First, the skinny on nutrition. A cup of baked butternut squash has 82 calories, contains almost 60% of your daily Vitamin A, over 40% of daily Vitamin C, 13% of your thiamine, 14% of the niacin you need, and almost 9% of your daily calcium requirement!
Fiber is, alas, negligible, but squash – winter squash in general – is REPLETE with amazing phytonutrients and other goodies.
Yes, there's lots of carbohydrate, too, but according to my go-to nutrition source:
"We think about winter squash as a very starchy vegetable—about 90% of its total calories come from carbohydrate, and about half of this carbohydrate is starch-like in its composition. However, recent research has made it clear that all starch is not the same, and the starch content of winter squash brings along with it some key health benefits. Many of the carbs in winter starch come from polysaccharides found in the cell walls. These polysaccharides include pectins—specially structured polysaccharides that in winter squash often include special chains of D-galacturonic acid called homogalacturonan. An increasing number of animal studies now show that these starch-related components in winter squash have antioxidant, anti-inflammatory, as well as anti-diabetic and insulin-regulating properties."
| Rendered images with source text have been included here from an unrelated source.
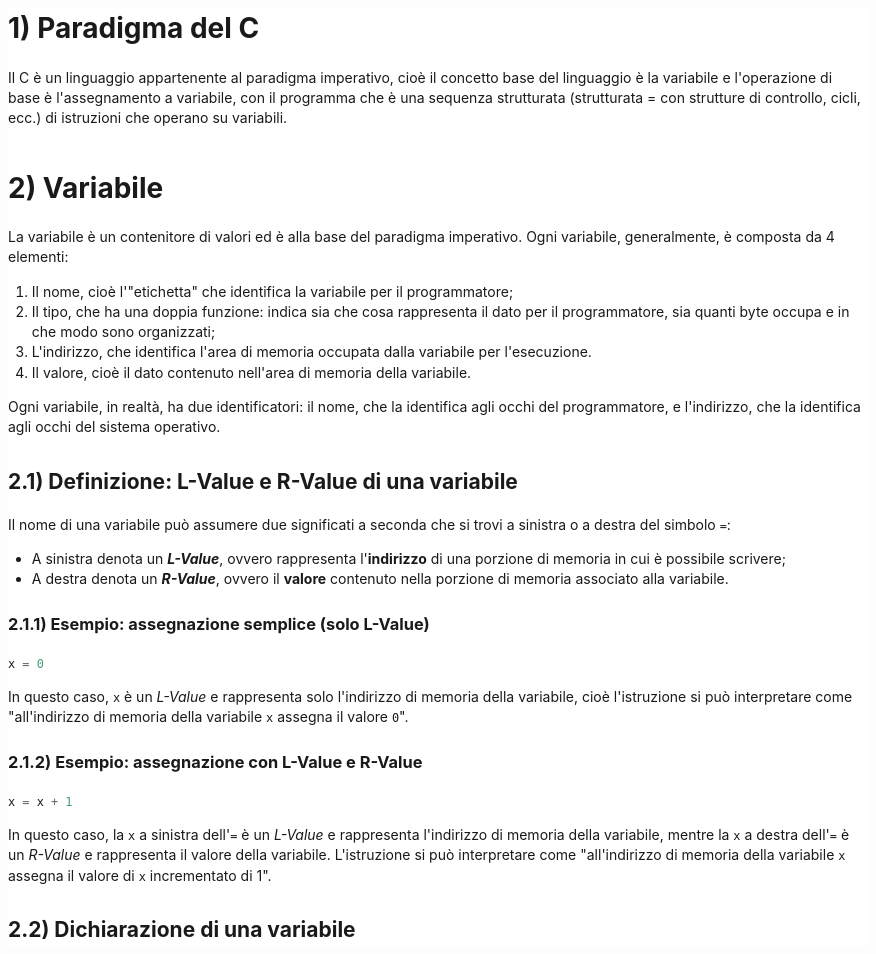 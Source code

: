# 1) Paradigma del C

Il C è un linguaggio appartenente al paradigma imperativo, cioè il concetto base del linguaggio è la variabile e l'operazione di base è l'assegnamento a variabile, con il programma che è una sequenza strutturata (strutturata = con strutture di controllo, cicli, ecc.) di istruzioni che operano su variabili.

# 2) Variabile

La variabile è un contenitore di valori ed è alla base del paradigma imperativo. Ogni variabile, generalmente, è composta da 4 elementi:
1. Il nome, cioè l'"etichetta" che identifica la variabile per il programmatore;
2. Il tipo, che ha una doppia funzione: indica sia che cosa rappresenta il dato per il programmatore, sia quanti byte occupa e in che modo sono organizzati;
3. L'indirizzo, che identifica l'area di memoria occupata dalla variabile per l'esecuzione.
4. Il valore, cioè il dato contenuto nell'area di memoria della variabile.

Ogni variabile, in realtà, ha due identificatori: il nome, che la identifica agli occhi del programmatore, e l'indirizzo, che la identifica agli occhi del sistema operativo.

## 2.1) Definizione: L-Value e R-Value di una variabile

Il nome di una variabile può assumere due significati a seconda che si trovi a sinistra o a destra del simbolo `=`:
- A sinistra denota un **_L-Value_**, ovvero rappresenta l'**indirizzo** di una porzione di memoria in cui è possibile scrivere;
- A destra denota un **_R-Value_**, ovvero il **valore** contenuto nella porzione di memoria associato alla variabile.

### 2.1.1) Esempio: assegnazione semplice (solo L-Value)

```c
x = 0
```

In questo caso, `x` è un _L-Value_ e rappresenta solo l'indirizzo di memoria della variabile, cioè l'istruzione si può interpretare come "all'indirizzo di memoria della variabile `x` assegna il valore `0`".

### 2.1.2) Esempio: assegnazione con L-Value e R-Value

```c
x = x + 1
```

In questo caso, la `x` a sinistra dell'`=` è un _L-Value_ e rappresenta l'indirizzo di memoria della variabile, mentre la `x` a destra dell'`=` è un _R-Value_ e rappresenta il valore della variabile. L'istruzione si può interpretare come "all'indirizzo di memoria della variabile `x` assegna il valore di `x` incrementato di 1".

## 2.2) Dichiarazione di una variabile

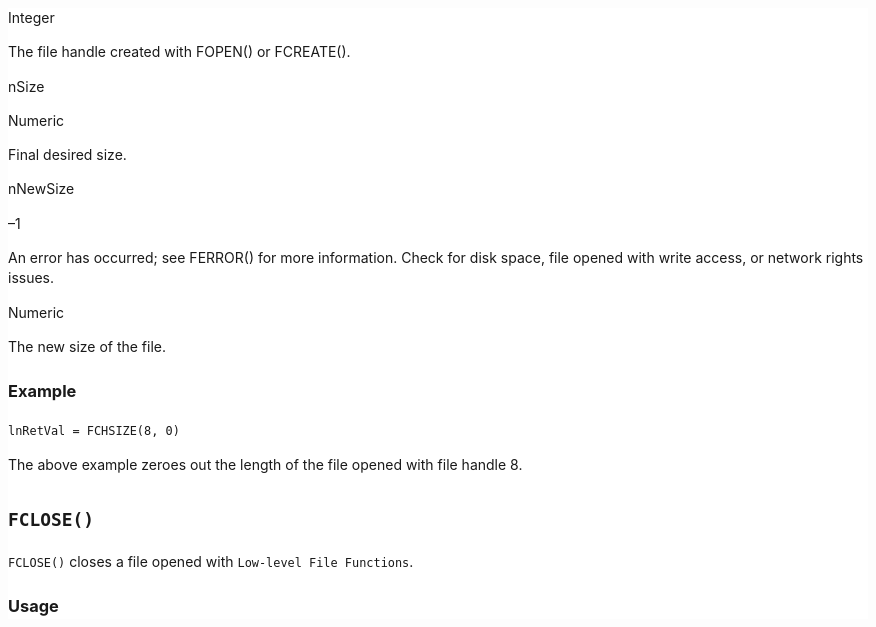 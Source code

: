   <p>Integer</p>
  </td>
  <td width="45%" valign="top">
  <p>The file handle created with FOPEN() or FCREATE().</p>
  </td>
 </tr>
<tr>
  <td width="32%" valign="top">
  <p>nSize</p>
  </td>
  <td width="23%" valign="top">
  <p>Numeric</p>
  </td>
  <td width="45%" valign="top">
  <p>Final desired size.</p>
  </td>
 </tr>
<tr>
  <td width="32%" rowspan="2" valign="top">
  <p>nNewSize</p>
  </td>
  <td width="23%" valign="top">
  <p>&ndash;1</p>
  </td>
  <td width="45%" valign="top">
  <p>An error has occurred; see FERROR() for more information. Check for disk space, file opened with write access, or network rights issues.</p>
  </td>
 </tr>
<tr>
  <td width="33%" valign="top">
  <p>Numeric</p>
  </td>
  <td width="67%" valign="top">
  <p>The new size of the file. </p>
  </td>
 </tr>
</table>

### Example

```foxpro
lnRetVal = FCHSIZE(8, 0)
```

The above example zeroes out the length of the file opened with file handle 8.

## `FCLOSE()`

`FCLOSE()` closes a file opened with `Low-level File Functions`.

### Usage
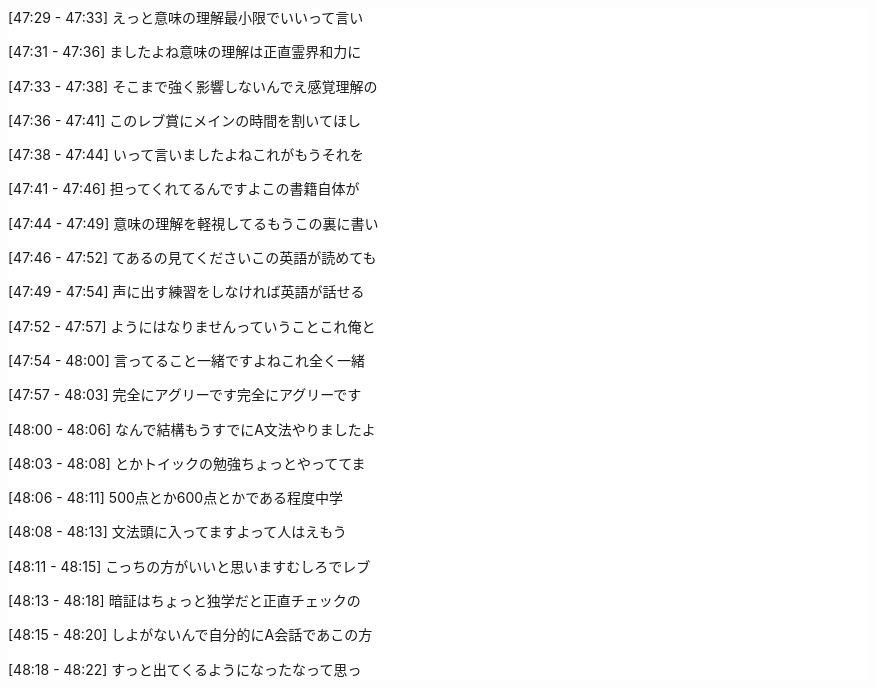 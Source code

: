 [47:29 - 47:33]
えっと意味の理解最小限でいいって言い

[47:31 - 47:36]
ましたよね意味の理解は正直霊界和力に

[47:33 - 47:38]
そこまで強く影響しないんでえ感覚理解の

[47:36 - 47:41]
このレブ賞にメインの時間を割いてほし

[47:38 - 47:44]
いって言いましたよねこれがもうそれを

[47:41 - 47:46]
担ってくれてるんですよこの書籍自体が

[47:44 - 47:49]
意味の理解を軽視してるもうこの裏に書い

[47:46 - 47:52]
てあるの見てくださいこの英語が読めても

[47:49 - 47:54]
声に出す練習をしなければ英語が話せる

[47:52 - 47:57]
ようにはなりませんっていうことこれ俺と

[47:54 - 48:00]
言ってること一緒ですよねこれ全く一緒

[47:57 - 48:03]
完全にアグリーです完全にアグリーです

[48:00 - 48:06]
なんで結構もうすでにA文法やりましたよ

[48:03 - 48:08]
とかトイックの勉強ちょっとやっててま

[48:06 - 48:11]
500点とか600点とかである程度中学

[48:08 - 48:13]
文法頭に入ってますよって人はえもう

[48:11 - 48:15]
こっちの方がいいと思いますむしろでレブ

[48:13 - 48:18]
暗証はちょっと独学だと正直チェックの

[48:15 - 48:20]
しよがないんで自分的にA会話であこの方

[48:18 - 48:22]
すっと出てくるようになったなって思っ
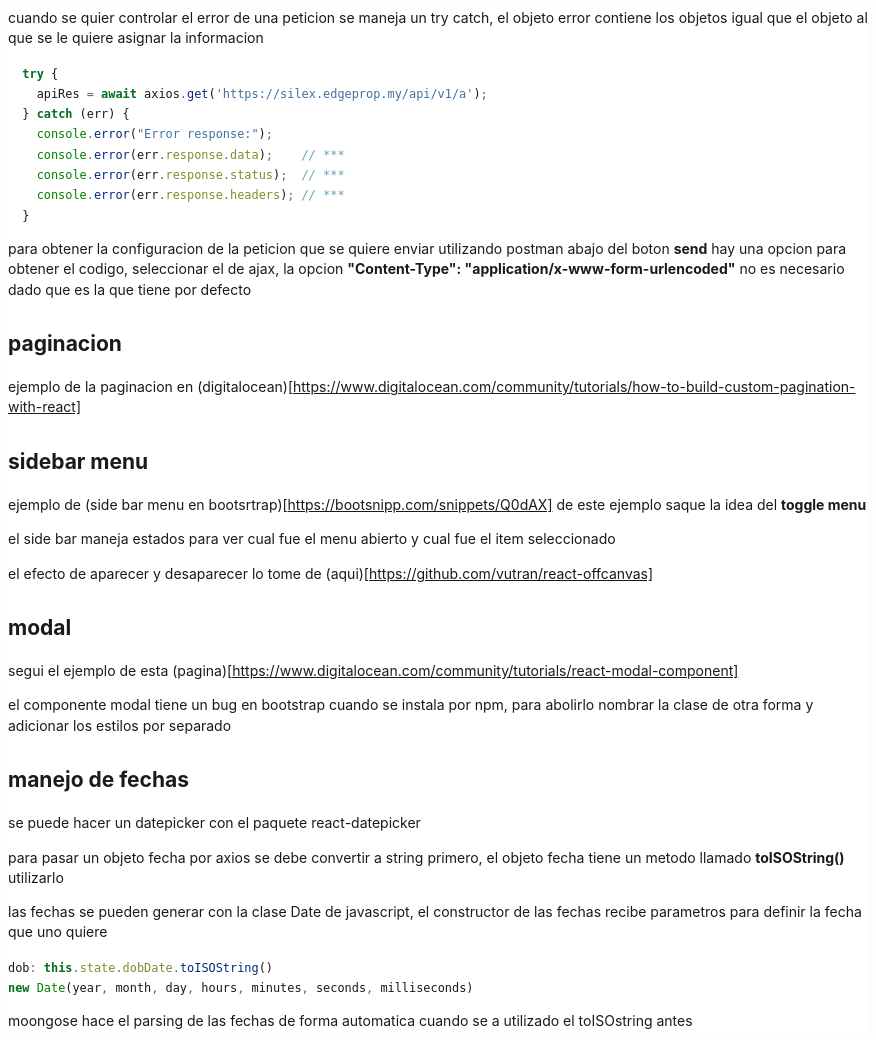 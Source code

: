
 ```javascript

```

cuando se quier controlar el error de una peticion se maneja un try catch, el objeto error contiene los objetos igual que el objeto al que se le quiere asignar la informacion

```javascript
  try {
    apiRes = await axios.get('https://silex.edgeprop.my/api/v1/a');
  } catch (err) {
    console.error("Error response:");
    console.error(err.response.data);    // ***
    console.error(err.response.status);  // ***
    console.error(err.response.headers); // ***
  } 
```

para obtener la configuracion de la peticion que se quiere enviar utilizando postman abajo del boton **send** hay una opcion para obtener el codigo, seleccionar el de ajax, la opcion **"Content-Type": "application/x-www-form-urlencoded"** no es necesario dado que es la que tiene por defecto

## paginacion

ejemplo de la paginacion en (digitalocean)[https://www.digitalocean.com/community/tutorials/how-to-build-custom-pagination-with-react]

## sidebar menu

ejemplo de (side bar menu en bootsrtrap)[https://bootsnipp.com/snippets/Q0dAX] de este ejemplo saque la idea del **toggle menu**

el side bar maneja estados para ver cual fue el menu abierto y cual fue el item seleccionado 

el efecto de aparecer y desaparecer lo tome de (aqui)[https://github.com/vutran/react-offcanvas]

## modal 
segui el ejemplo de esta (pagina)[https://www.digitalocean.com/community/tutorials/react-modal-component]

el componente modal tiene un bug en bootstrap cuando se instala por npm, para abolirlo nombrar la clase de otra forma y adicionar los estilos por separado

## manejo de fechas

se puede hacer un datepicker con el paquete react-datepicker 

para pasar un objeto fecha por axios se debe convertir a string primero, el objeto fecha tiene un metodo llamado **toISOString()** utilizarlo 


las fechas se pueden generar con la clase Date de javascript, el constructor de las fechas recibe parametros para definir la fecha que uno quiere 

```javascript
dob: this.state.dobDate.toISOString()
new Date(year, month, day, hours, minutes, seconds, milliseconds)
```
moongose hace el parsing de las fechas de forma automatica cuando se a utilizado el toISOstring antes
From a health perspective eating squash is a no-brainer. But how to cook it? It's surprising how many people are daunted by the idea of cutting a squash open and dealing with all the seeds. And it's true that getting through the outer shell of some winter squash can be a challenge. I recently found a recipe for roasting a butternut WHOLE, and it made my day – blew my mind – changed my life!
Here’s what you do.
- Wash the squash.
- Place it on a baking sheet in a 400 degree oven.
- Walk away.
When you come back about an hour later – just to check – you’ll be able to tell if you need to roast it a little more.
How to tell? The top surface will have a slight (slight) char, and you’ll be able to insert the tip of a sharp knife with ease.
A whole roasted butternut squash is HOT, so when it's done pull it out of the oven and wait about 20 minutes. Then cut it in half, scrape out the seeds (infinitely easier when everything is soft) and feast!
I like my squash topped with just a soupcon - okay, a tablespoon full - of butter and a sprinkle of my new favorite salt: Maldon salt. But it's also wonderful topped with a shake of ground cinnamon and a drizzle of maple syrup, or whisked into a strong brown veggie stock to make a pure and vibrantly flavored squash soup. I even like roasted squash cold the next day - a touch of salt brings out the unctuous natural sweetness.
Low in calories - nutrient dense - ever so tasty - and even slathered in butter it's 90 percent vegan: what's not to like?